→ Excerpts from a dataset

------------------------------------------------------------------------

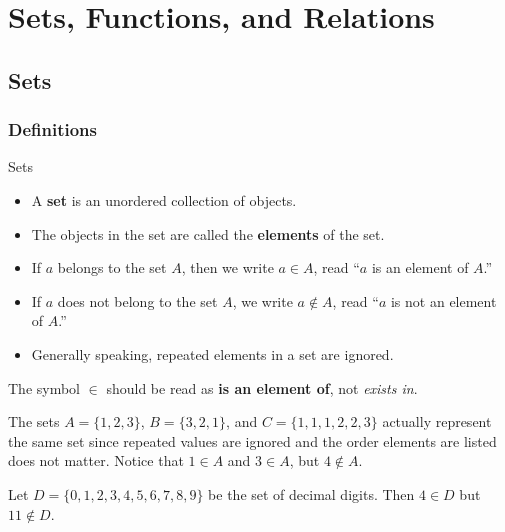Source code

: \chapter{Sets, Functions, and Relations}\label{chapter:sets}

\section{Sets}\label{section:sets}

\subsection{Definitions}\label{section:setDefs}


\begin{df}
Sets

\begin{itemize}
\item
A {\bf set} is an unordered collection of
objects. 
\item The objects in the set are called the {\bf elements} of the set.
\item
 If $a$ belongs to the set $A$, then we write $a\in
A$, read ``$a$ is an element of $A$.''
\item
If $a$ does not belong to the set $A$, we write $a\not\in A$, read ``$a$ is  
not an element of $A$.'' 
\item
Generally speaking, repeated elements in a set are ignored.
\end{itemize}
\end{df}

\begin{rem}
The symbol $\in$ should be read as {\bf is an element of}, not {\em exists in}.
\end{rem}

\begin{exa}\label{setsexa1}
The sets $A=\{1, 2, 3\}$, $B=\{3, 2, 1\}$,  and $C=\{1, 1, 1, 2, 2, 3\}$ actually represent the same set
since repeated values are ignored and the order elements are listed
does not matter.  Notice that $1\in A$ and $3\in A$, but $4\not\in A$.

Let $D=\{0,1,2,3,4,5,6,7,8,9\}$ be the set of decimal
digits. Then $4\in D$ but $11\nin D$.  

\end{exa}

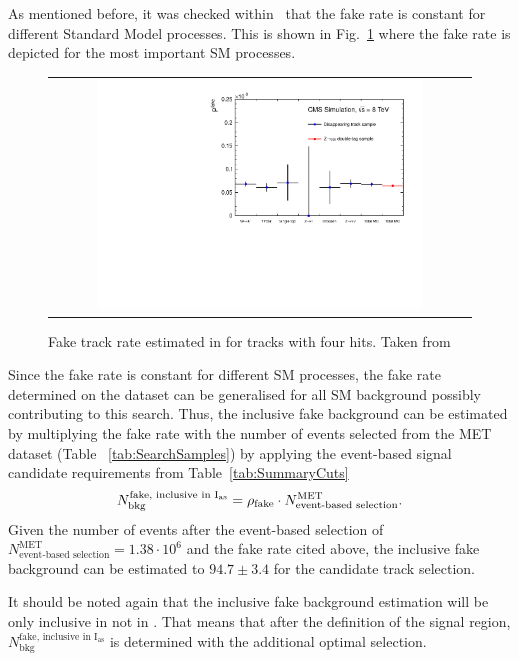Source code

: As mentioned before, it was checked within~\cite{bib:CMS:DT_Thesis,bib:CMS:DT_8TeV_AN} that the fake rate is constant for different Standard Model processes.
This is shown in Fig.~\ref{fig:FakeRate} where the fake rate is depicted for the most important SM processes.
\begin{figure}[!t]
  \centering 
  \begin{tabular}{c}
    \includegraphics[width=0.79\textwidth]{figures/analysis/Background/fakeTrkRates.pdf}
  \end{tabular}
  \caption{Fake track rate estimated in \cite{bib:CMS:DT_Thesis,bib:CMS:DT_8TeV_AN} for tracks with four hits. Taken from \cite{bib:CMS:DT_8TeV_AN} }
  \label{fig:FakeRate}
\end{figure}
Since the fake rate is constant for different SM processes, the fake rate determined on the \Zlep dataset can be generalised for all SM background possibly contributing to this search.
Thus, the inclusive fake background can be estimated by multiplying the fake rate with the number of events selected from the MET dataset (Table ~\ref{tab:SearchSamples}) by applying the event-based signal candidate requirements from Table~\ref{tab:SummaryCuts}
\begin{equation}
N^{\text{fake, inclusive in I$_{\text{as}}$}}_{\text{bkg}} = \rho_{\text{fake}} \cdot N_{\text{event-based selection}}^{\text{MET}}.
\end{equation}
Given the number of events after the event-based selection of $N_{\text{event-based selection}}^{\text{MET}} = 1.38\cdot10^6$ and the fake rate cited above, 
the inclusive fake background can be estimated to $94.7\pm3.4$ for the candidate track selection.

It should be noted again that the inclusive fake background estimation will be only inclusive in \ias not in \pt.
That means that after the definition of the signal region, $N^{\text{fake, inclusive in I$_{\text{as}}$}}_{\text{bkg}}$ is determined with the additional optimal \pt selection.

------------------------------------------------------------------------

→ Action item
Would you return the entries verbatim, minus any images?

→ Written response
Source code

: \chapter{Sets, Functions, and Relations}\label{chapter:sets}

\section{Sets}\label{section:sets}

\subsection{Definitions}\label{section:setDefs}


\begin{df}
Sets

\begin{itemize}
\item
A {\bf set} is an unordered collection of
objects. 
\item The objects in the set are called the {\bf elements} of the set.
\item
 If $a$ belongs to the set $A$, then we write $a\in
A$, read ``$a$ is an element of $A$.''
\item
If $a$ does not belong to the set $A$, we write $a\not\in A$, read ``$a$ is  
not an element of $A$.'' 
\item
Generally speaking, repeated elements in a set are ignored.
\end{itemize}
\end{df}

\begin{rem}
The symbol $\in$ should be read as {\bf is an element of}, not {\em exists in}.
\end{rem}

\begin{exa}\label{setsexa1}
The sets $A=\{1, 2, 3\}$, $B=\{3, 2, 1\}$,  and $C=\{1, 1, 1, 2, 2, 3\}$ actually represent the same set
since repeated values are ignored and the order elements are listed
does not matter.  Notice that $1\in A$ and $3\in A$, but $4\not\in A$.

Let $D=\{0,1,2,3,4,5,6,7,8,9\}$ be the set of decimal
digits. Then $4\in D$ but $11\nin D$.  

\end{exa}

Source code

: As mentioned before, it was checked within~\cite{bib:CMS:DT_Thesis,bib:CMS:DT_8TeV_AN} that the fake rate is constant for different Standard Model processes.
This is shown in Fig.~\ref{fig:FakeRate} where the fake rate is depicted for the most important SM processes.
\begin{figure}[!t]
  \centering 
  \begin{tabular}{c}
    \includegraphics[width=0.79\textwidth]{figures/analysis/Background/fakeTrkRates.pdf}
  \end{tabular}
  \caption{Fake track rate estimated in \cite{bib:CMS:DT_Thesis,bib:CMS:DT_8TeV_AN} for tracks with four hits. Taken from \cite{bib:CMS:DT_8TeV_AN} }
  \label{fig:FakeRate}
\end{figure}
Since the fake rate is constant for different SM processes, the fake rate determined on the \Zlep dataset can be generalised for all SM background possibly contributing to this search.
Thus, the inclusive fake background can be estimated by multiplying the fake rate with the number of events selected from the MET dataset (Table ~\ref{tab:SearchSamples}) by applying the event-based signal candidate requirements from Table~\ref{tab:SummaryCuts}
\begin{equation}
N^{\text{fake, inclusive in I$_{\text{as}}$}}_{\text{bkg}} = \rho_{\text{fake}} \cdot N_{\text{event-based selection}}^{\text{MET}}.
\end{equation}
Given the number of events after the event-based selection of $N_{\text{event-based selection}}^{\text{MET}} = 1.38\cdot10^6$ and the fake rate cited above, 
the inclusive fake background can be estimated to $94.7\pm3.4$ for the candidate track selection.

It should be noted again that the inclusive fake background estimation will be only inclusive in \ias not in \pt.
That means that after the definition of the signal region, $N^{\text{fake, inclusive in I$_{\text{as}}$}}_{\text{bkg}}$ is determined with the additional optimal \pt selection.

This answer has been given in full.